Russia has carried out occasional airstrikes, on the pretext of attacking “terrorists”, but has not agreed to an offensive to overrun the area. Iran, which has verbally backed the attempt at recapture, has been silent on the issue since the demilitarized zone suspended a Russian-regime campaign.
Instead, Zarif offered words of support for Turkish intentions to push back the Kurdish militia YPG — which Ankara sees as linked to the Turkish Kurdish insurgency PKK — in north and northeast Syria:
We understand the concerns of Turkey about terrorist groups in Syria and we agree with them. The security and peace of the Turkish people are very important to us. We enjoy very thorough cooperation on this issue.
Erdoğan has set out the intention for a 32-km (20-mile) deep “safe zone” across Kurdish territory on the Turkish-Syrian border, but Ankara has held back from military action after US agencies curbed Donald Trump’s declaration in December of a withdrawal of American troops.
The US military created and supports the Kurdish-led Syrian Democratic Forces, which hold 27% of Syria after pushing out the Islamic State.
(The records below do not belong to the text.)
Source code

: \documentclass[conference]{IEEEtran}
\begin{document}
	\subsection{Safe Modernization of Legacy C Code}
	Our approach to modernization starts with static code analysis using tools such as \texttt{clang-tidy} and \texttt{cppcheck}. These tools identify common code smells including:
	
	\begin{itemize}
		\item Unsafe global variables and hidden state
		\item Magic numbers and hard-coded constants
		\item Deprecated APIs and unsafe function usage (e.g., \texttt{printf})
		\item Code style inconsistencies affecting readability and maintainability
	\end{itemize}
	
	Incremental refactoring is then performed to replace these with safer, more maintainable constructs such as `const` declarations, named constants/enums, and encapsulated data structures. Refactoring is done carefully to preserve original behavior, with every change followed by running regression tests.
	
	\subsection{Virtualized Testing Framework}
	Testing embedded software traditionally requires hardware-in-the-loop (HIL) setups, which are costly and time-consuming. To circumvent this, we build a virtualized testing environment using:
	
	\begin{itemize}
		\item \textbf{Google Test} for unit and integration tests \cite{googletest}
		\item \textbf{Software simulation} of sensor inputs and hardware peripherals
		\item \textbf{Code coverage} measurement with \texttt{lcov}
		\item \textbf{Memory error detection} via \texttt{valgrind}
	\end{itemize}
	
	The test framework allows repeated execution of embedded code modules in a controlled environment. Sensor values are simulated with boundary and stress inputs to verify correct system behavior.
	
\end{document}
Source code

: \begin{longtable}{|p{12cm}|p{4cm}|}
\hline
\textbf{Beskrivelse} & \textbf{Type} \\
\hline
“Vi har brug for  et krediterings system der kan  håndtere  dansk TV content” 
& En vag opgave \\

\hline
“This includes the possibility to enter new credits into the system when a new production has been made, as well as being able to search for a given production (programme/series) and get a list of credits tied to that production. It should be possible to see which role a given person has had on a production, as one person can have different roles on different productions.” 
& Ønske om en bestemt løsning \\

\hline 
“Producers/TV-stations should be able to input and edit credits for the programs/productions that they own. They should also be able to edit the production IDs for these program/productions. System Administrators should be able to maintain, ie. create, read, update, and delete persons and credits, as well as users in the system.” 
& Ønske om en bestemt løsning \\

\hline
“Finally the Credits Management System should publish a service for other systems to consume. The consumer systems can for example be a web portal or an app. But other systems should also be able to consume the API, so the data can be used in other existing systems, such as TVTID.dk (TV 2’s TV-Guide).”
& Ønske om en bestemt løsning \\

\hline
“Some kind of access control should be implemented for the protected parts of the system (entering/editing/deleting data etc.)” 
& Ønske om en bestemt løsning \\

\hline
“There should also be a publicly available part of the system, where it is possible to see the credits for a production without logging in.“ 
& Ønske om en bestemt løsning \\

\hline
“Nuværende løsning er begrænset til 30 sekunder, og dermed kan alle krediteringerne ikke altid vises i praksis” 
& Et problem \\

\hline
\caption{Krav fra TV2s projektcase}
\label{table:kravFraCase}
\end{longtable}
Erdoğan made no statement and Çavuşoğlu was non-committal:
In Syria, from the start, on the ground, we do not agree with Iran on many issues. But we have decided to cooperate with Iran for a political solution.
Iran, Russia, and Turkey will convene again in the Kazakhstan capital Astana next week. The three countries have declared an “Astana process” since early 2017 to address Syria’s political and military situation.
An Economic Priority?
But Wednesday’s discussions may have focused on economic matters, notably the regime’s tenous position over reconstruction.
Iran has been an essential prop for Assad, providing billions in oil, goods, construction, and lines of credit amid a 75% fall in Syrian GDP and more than $400 billion in damage.
But Tehran is in its own economic difficulties, with long-standing internal issues and the imposition of comprehensive US sanctions from November.
In a sign of a reduction or even cut-off of vital Iranian support, the Syrian people face crippling shortages of petrol, with videos showing miles of queues of parked cars and taxis.
Çavuşoğlu made no reference to the Syrian crisis, but did address Iran’s attempt to push back the American sanctions, including through an escalation of trade with Turkey.
“Our ministers expressed Turkey’s concerns to US counterparts in a recent meeting,” the Foreign Minister said.
He criticized the Trump Administration’s latest step, designating Iran’s Revolutionary Guards as a “foreign terrorist organization”: “This is an extremely wrong decision.”